Dans ce contexte déstabilisant, la convergence des luttes dans le respect des diversités des points de vue critiques est d’autant plus questionnée. La solidarité l’emportera-t-elle face aux tentatives de division ? Serons-nous capables d’agir ensemble pour construire l’“après” ? L’heure est à l’expression des colères tues et à la reconstruction du sens commun!
Geneviève Mairesse et Jennifer Neilz,
conseillères Éducation permanente à la FESEFA
image de bannière : Liberté (1963) par Joaquín Rodrigo (creative commons)
Encart 1 / Démocratie culturelle vs démocratisation de la culture ?

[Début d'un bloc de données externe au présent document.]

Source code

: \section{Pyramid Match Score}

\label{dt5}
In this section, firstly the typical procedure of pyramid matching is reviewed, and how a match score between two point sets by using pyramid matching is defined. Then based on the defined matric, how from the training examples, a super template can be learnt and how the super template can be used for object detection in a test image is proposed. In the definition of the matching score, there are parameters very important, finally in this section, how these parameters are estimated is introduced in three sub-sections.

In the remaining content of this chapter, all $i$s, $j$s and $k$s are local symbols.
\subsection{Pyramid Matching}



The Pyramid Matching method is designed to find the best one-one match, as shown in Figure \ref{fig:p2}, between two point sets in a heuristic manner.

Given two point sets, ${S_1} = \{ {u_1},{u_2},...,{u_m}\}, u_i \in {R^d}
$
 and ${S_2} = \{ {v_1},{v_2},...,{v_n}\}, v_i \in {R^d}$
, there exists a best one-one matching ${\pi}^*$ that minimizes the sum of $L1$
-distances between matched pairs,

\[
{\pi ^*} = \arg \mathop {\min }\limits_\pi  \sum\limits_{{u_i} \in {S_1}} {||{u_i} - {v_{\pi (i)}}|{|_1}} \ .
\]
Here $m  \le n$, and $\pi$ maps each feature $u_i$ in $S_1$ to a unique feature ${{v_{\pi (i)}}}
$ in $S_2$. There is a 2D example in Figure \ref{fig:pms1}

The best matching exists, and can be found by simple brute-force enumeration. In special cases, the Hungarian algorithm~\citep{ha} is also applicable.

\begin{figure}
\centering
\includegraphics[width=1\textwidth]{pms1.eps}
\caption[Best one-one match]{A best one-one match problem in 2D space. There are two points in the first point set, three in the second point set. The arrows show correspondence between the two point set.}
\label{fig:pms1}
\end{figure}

Popularisée par André Malraux dans les années 1960 en France, la démocratisation de la culture considère que toutes les personnes éloignées de la “Culture” (avec un grand C) doivent pouvoir y accéder et rencontrer l’art pour combler leur « vide culturel ». Dès lors, des politiques spécifiques ont été lancées pour faire partager au plus grand nombre ce qu’on avait alors réservé à une élite : politiques de prix, d’élargissement des publics, activités d’éducation artistique, diversité des lieux de diffusion…
« Début des années septante émergent le concept de démocratie culturelle et le débat qui l’oppose à celui de démocratisation de la culture. On peut le schématiser comme l’opposition entre les tenants de « la culture pour tous » et ceux de « la culture par chacun » puis « les cultures par tous » et enfin « les cultures de tous » [8].

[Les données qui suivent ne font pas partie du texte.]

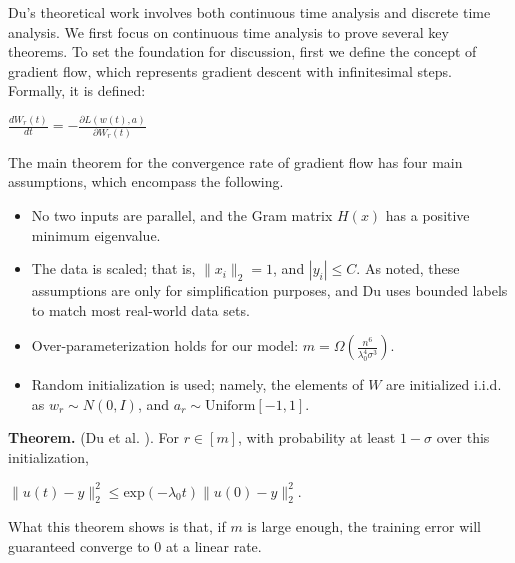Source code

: \documentclass{article}
\begin{document}
Du's theoretical work involves both continuous time analysis and discrete time analysis. We first focus on continuous time analysis to prove several key theorems. To set the foundation for discussion, first we define the concept of gradient flow, which represents gradient descent with infinitesimal steps. Formally, it is defined:
\begin{center}
    $\frac{d W_r(t)}{dt} = -\frac{\partial L(w(t),a)}{\partial W_r(t)}$
\end{center}

The main theorem for the convergence rate of gradient flow has four main assumptions, which encompass the following.
\begin{itemize}
\item No two inputs are parallel, and the Gram matrix $H(x)$ has a positive minimum eigenvalue.
\item The data is scaled; that is, $\|x_i\|_{2} = 1$, and $|y_i|\leq C$. As noted, these assumptions are only for simplification purposes, and Du uses bounded labels to match most real-world data sets.  
\item Over-parameterization holds for our model: $m=\Omega(\frac{n^6}{\lambda^4_0 \sigma^3})$.
\item Random initialization is used; namely, the elements of $W$ are initialized i.i.d. as $w_r\sim N(0,I)$, and $a_r \sim \text{Uniform}[{-1,1}]$.
\end{itemize}

\textbf{Theorem.} (Du et al. \cite{SimonDu}). For $r \in [m]$, with probability at least $1-\sigma$ over this initialization,
\begin{center}
    $\|u(t)-y\|^2_2 \leq \text{exp}(-\lambda_0 t)\|u(0)-y\|^2_2$.
\end{center}

What this theorem shows is that, if $m$ is large enough, the training error will guaranteed converge to 0 at a linear rate. 
\end{document}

En effet, la démocratie culturelle, quant à elle, part d’une vision plus large de la culture, une vision plus anthropologique. Pensée par Marcel Hicter en opposition à la démocratisation de la culture, elle part du principe que chacun·e est potentiellement créateur·trice de culture. Et les associations d’Éducation permanente sont là pour faire « accoucher » la culture que les gens ont en eux. « Mon option est donc : ni la culture, pour tous, ni la culture pour chacun mais la culture par chacun et avec chacun dans une optique de développement de tous » [9].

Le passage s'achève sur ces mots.